A cimeira da NATO e as suas complexidades

Opinião

Agora, com a Cimeira da NATO deste ano concluída, qual é a palavra que resume o que aconteceu? Sucesso? Coerência? Unidade? Pujança, no sentido de projeção de força? Ou, tendo em conta o que de facto é prioritário – a questão da Ucrânia -, foi um exercício absurdo, como disse o presidente Zelensky, num momento de frustração? No final, Zelensky acabaria por reconhecer que o encontro não poderia ser classificado assim. As promessas de ajuda ao seu país foram abundantes e incluíram um pacote especial, anunciado pelos países do G7. É essa a ajuda que a Ucrânia precisa com urgência, com o G7 e os outros aliados a passarem rapidamente das promessas aos factos. Mas deve notar-se que o estilo da redação dos compromissos mostra que se trata de um conflito que está para durar. Não acredito na possibilidade de uma mediação nos tempos mais próximos. As chances de uma nova realidade política em Moscovo também parecem incertas, embora existam.

Quanto à cimeira, acentuaria a palavra complexidade. Foi uma reunião com questões muito sérias em cima da mesa. O contexto geopolítico em que nos encontramos é intricado e perigoso. Não há uma resposta simples perante um cenário desses. A principal ameaça provém do Kremlin, que olha erradamente para a defesa militar europeia como um arranjo institucional ofensivo e de controlo da Europa pelos Estados Unidos. E considera a Ucrânia como o passo decisivo nesse processo de controlo, caso o país seja admitido como membro desse acordo que é a NATO. Os dirigentes russos, e em particular Vladimir Putin, não querem entender que a NATO existe por razões de medo. Dito claramente, porque os países europeus veem a Rússia como um potencial agressor, dirigido por uma elite política inspirada em ideias do passado, quando as relações de força contavam mais do que as de cooperação.

Apesar da complexidade, considero que foi uma reunião positiva. E não apenas no que respeita à unidade de ação à volta da Ucrânia. A questão sueca evoluiu no bom sentido. Ainda não está inteiramente resolvida, pois necessita da ratificação pelo Parlamento turco. E com Erdogan, até ao lavar dos cestos ainda é vindima. Porém, ele deverá conseguir o que lhe foi prometido – os aviões americanos F-16, a facilitação dos vistos de entrada na UE para os cidadãos turcos e certas vantagens aduaneiras para as exportações do seu país. Nada disto diz respeito à adesão da Turquia à UE, que não está de modo algum no horizonte de vários países europeus, mas será suficiente para fazer mexer a candidatura sueca em Ancara.
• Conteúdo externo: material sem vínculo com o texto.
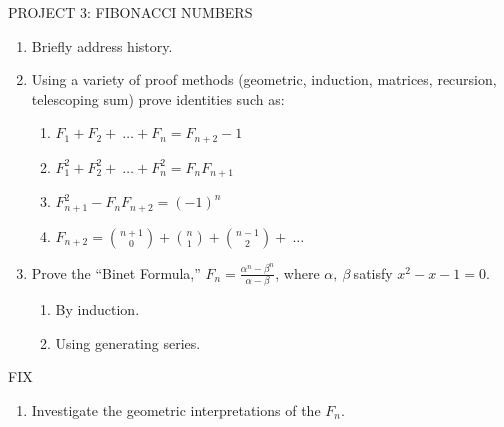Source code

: \documentclass[10pt,letter]{article}
\begin{document}
PROJECT 3: FIBONACCI NUMBERS
\begin{enumerate}
\def\labelenumi{\arabic{enumi}.}

\item
  Briefly address history.
\item
  Using a variety of proof methods (geometric, induction, matrices,
  recursion, telescoping sum) prove identities such as:
\begin{enumerate}
  \def\labelenumii{\alph{enumii}.}

  \item
    \(F_{1} + F_{2} + \ \ldots + F_{n} = F_{n + 2} - 1\)
  \item
    \(F_{1}^{2} + F_{2}^{2} + \ \ldots + F_{n}^{2} = F_{n}F_{n + 1}\)
  \item
    \(F_{n + 1}^{2} - F_{n}F_{n + 2} = \left( - 1 \right)^{n}\)
  \item
    \(F_{n + 2} =
\binom{n + 1}{0}
 +
\binom{n}{1}
 +
\binom{n - 1}{2}
 + \ \ldots\)

\end{enumerate}
\item
  Prove the ``Binet Formula,''
  \(F_{n} = \frac{\alpha^{n} - \beta^{n}}{\alpha - \beta}\), where
  \(\alpha,\ \beta\ \)satisfy \(x^{2} - x - 1 = 0\).
\begin{enumerate}
  \def\labelenumii{\alph{enumii}.}

  \item
    By induction.
  \item
    Using generating series.

\end{enumerate}

\end{enumerate}
FIX
\begin{enumerate}
\def\labelenumi{\arabic{enumi}.}

\item
  Investigate the geometric interpretations of the \(F_{n}\).

\end{enumerate}
\end{document}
Também acho bem que não se tenha aprovado a abertura de um escritório de representação da NATO em Tóquio, como já fora precipitadamente anunciado por Jens Stoltenberg. A organização deve manter o seu objetivo fundador – a defesa da Europa das liberdades e dos Direitos Humanos. Os Estados europeus devem focar-se na proteção do seu espaço geopolítico e, se necessário, no apoio aos países vizinhos. A ideia de uma NATO Global está fora dos meios que temos disponíveis e dos nossos interesses estratégicos em matéria de defesa. O Extremo Oriente é uma preocupação que nos é longínqua. É, na verdade, uma inquietação central para os EUA, por razões que lhes são próprias. Os aliados de que os americanos precisam devem ser Estados dessa região.

Nesta mesma linha de ideias, uma das conclusões que se deve tirar da cimeira é que a Europa precisa de reequilibrar a Aliança. Os EUA continuam a ser determinantes dentro da NATO. Têm 70% da capacidade militar existente e meios que não estão disponíveis no seio das Forças Armadas europeias. A dependência da Europa em relação aos Estados Unidos, uma dependência com várias facetas, desequilibra a organização. Se no futuro os EUA decidissem retirar-se da NATO, mesmo parcialmente que fosse, os europeus ficariam numa situação de grande vulnerabilidade. Por isso, quando se fala da Europa da Defesa não se está a tentar promover uma alternativa à NATO. Estamos, sim, a sublinhar que é fundamental criar as condições militares necessárias, no interior da Aliança, que permitam continuar a garantir a soberania, a liberdade, os valores e os Direitos Humanos na nossa parte da Europa. Isto, independentemente de quem estiver no poder em Washington.

 

 

Victor Ângelo

Conselheiro em Segurança Internacional.